*INSTRUCTIONS TO FOLLOW*: A word-for-word copy of the data is what's wanted, with no pictures.
DATA SUPPLIED Block Start
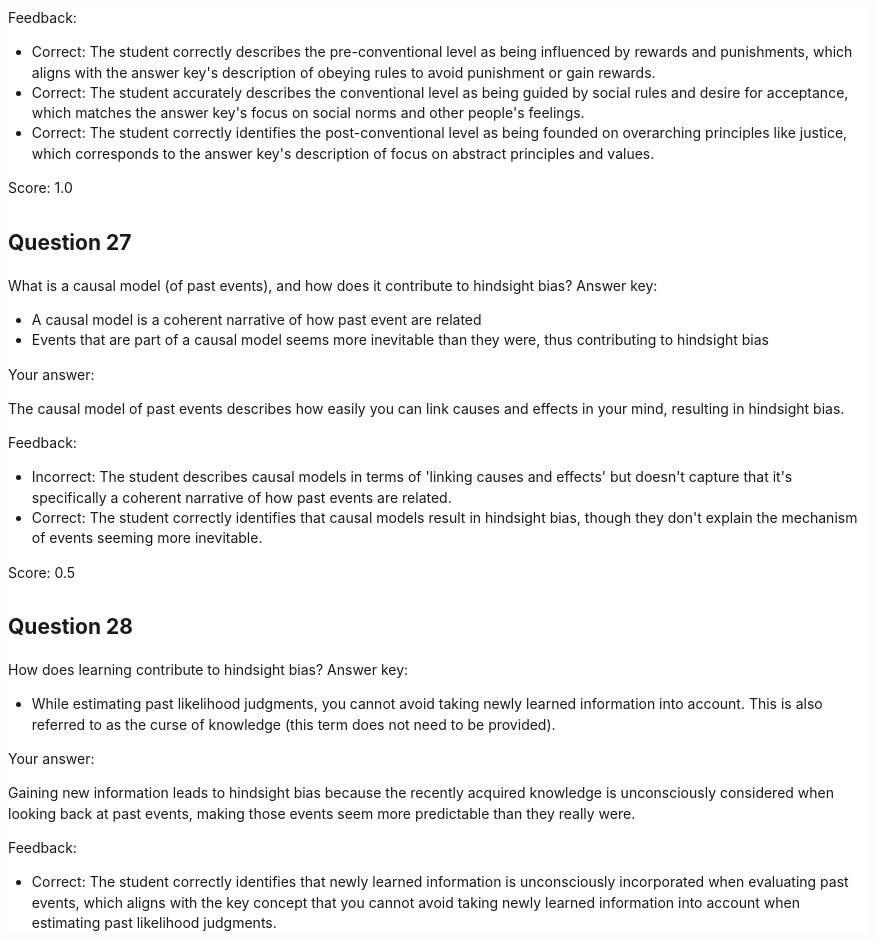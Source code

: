 Feedback:

- Correct: The student correctly describes the pre-conventional level as being influenced by rewards and punishments, which aligns with the answer key's description of obeying rules to avoid punishment or gain rewards.
- Correct: The student accurately describes the conventional level as being guided by social rules and desire for acceptance, which matches the answer key's focus on social norms and other people's feelings.
- Correct: The student correctly identifies the post-conventional level as being founded on overarching principles like justice, which corresponds to the answer key's description of focus on abstract principles and values.

Score: 1.0

## Question 27
            
What is a causal model (of past events), and how does it contribute to hindsight bias?
Answer key:

- A causal model is a coherent narrative of how past event are related
- Events that are part of a causal model seems more inevitable than they were, thus contributing to hindsight bias

Your answer:

The causal model of past events describes how easily you can link causes and effects in your mind, resulting in hindsight bias.

Feedback:

- Incorrect: The student describes causal models in terms of 'linking causes and effects' but doesn't capture that it's specifically a coherent narrative of how past events are related.
- Correct: The student correctly identifies that causal models result in hindsight bias, though they don't explain the mechanism of events seeming more inevitable.

Score: 0.5

## Question 28
            
How does learning contribute to hindsight bias?
Answer key:

- While estimating past likelihood judgments, you cannot avoid taking newly learned information into account. This is also referred to as the curse of knowledge (this term does not need to be provided).

Your answer:

Gaining new information leads to hindsight bias because the recently acquired knowledge is unconsciously considered when looking back at past events, making those events seem more predictable than they really were.

Feedback:

- Correct: The student correctly identifies that newly learned information is unconsciously incorporated when evaluating past events, which aligns with the key concept that you cannot avoid taking newly learned information into account when estimating past likelihood judgments.
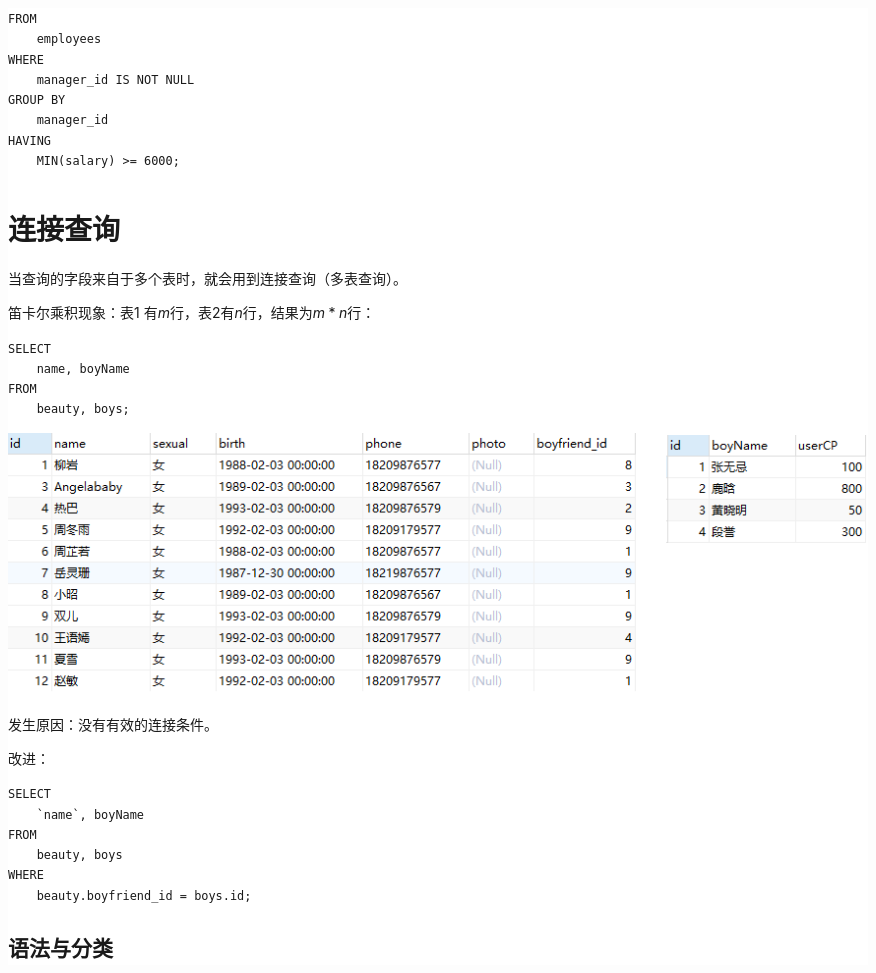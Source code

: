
 ```mysql
FROM 
	employees
WHERE 
	manager_id IS NOT NULL
GROUP BY 
	manager_id
HAVING 
	MIN(salary) >= 6000;
```

# 连接查询

当查询的字段来自于多个表时，就会用到连接查询（多表查询）。

笛卡尔乘积现象：表1 有$m$行，表2有$n$行，结果为$m*n$行：

```mysql
SELECT
	name, boyName
FROM
	beauty, boys;
```

![查询-连接查询](MySQLPictures/查询-连接查询.png)

发生原因：没有有效的连接条件。

改进：

```mysql
SELECT
	`name`, boyName
FROM
	beauty, boys
WHERE
	beauty.boyfriend_id = boys.id;
```

## 语法与分类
DATA SUPPLIED Block End
*ANSWER TO THIS EXERCISE*:
Source code

: Feedback:

- Correct: The student correctly describes the pre-conventional level as being influenced by rewards and punishments, which aligns with the answer key's description of obeying rules to avoid punishment or gain rewards.
- Correct: The student accurately describes the conventional level as being guided by social rules and desire for acceptance, which matches the answer key's focus on social norms and other people's feelings.
- Correct: The student correctly identifies the post-conventional level as being founded on overarching principles like justice, which corresponds to the answer key's description of focus on abstract principles and values.

Score: 1.0

## Question 27
            
What is a causal model (of past events), and how does it contribute to hindsight bias?
Answer key:

- A causal model is a coherent narrative of how past event are related
- Events that are part of a causal model seems more inevitable than they were, thus contributing to hindsight bias

Your answer:

The causal model of past events describes how easily you can link causes and effects in your mind, resulting in hindsight bias.

Feedback:

- Incorrect: The student describes causal models in terms of 'linking causes and effects' but doesn't capture that it's specifically a coherent narrative of how past events are related.
- Correct: The student correctly identifies that causal models result in hindsight bias, though they don't explain the mechanism of events seeming more inevitable.

Score: 0.5

## Question 28
            
How does learning contribute to hindsight bias?
Answer key:

- While estimating past likelihood judgments, you cannot avoid taking newly learned information into account. This is also referred to as the curse of knowledge (this term does not need to be provided).

Your answer:

Gaining new information leads to hindsight bias because the recently acquired knowledge is unconsciously considered when looking back at past events, making those events seem more predictable than they really were.

Feedback:

- Correct: The student correctly identifies that newly learned information is unconsciously incorporated when evaluating past events, which aligns with the key concept that you cannot avoid taking newly learned information into account when estimating past likelihood judgments.
Source code

:
 ```mysql
FROM 
	employees
WHERE 
	manager_id IS NOT NULL
GROUP BY 
	manager_id
HAVING 
	MIN(salary) >= 6000;
```

# 连接查询

当查询的字段来自于多个表时，就会用到连接查询（多表查询）。

笛卡尔乘积现象：表1 有$m$行，表2有$n$行，结果为$m*n$行：

```mysql
SELECT
	name, boyName
FROM
	beauty, boys;
```

![查询-连接查询](MySQLPictures/查询-连接查询.png)

发生原因：没有有效的连接条件。

改进：

```mysql
SELECT
	`name`, boyName
FROM
	beauty, boys
WHERE
	beauty.boyfriend_id = boys.id;
```

## 语法与分类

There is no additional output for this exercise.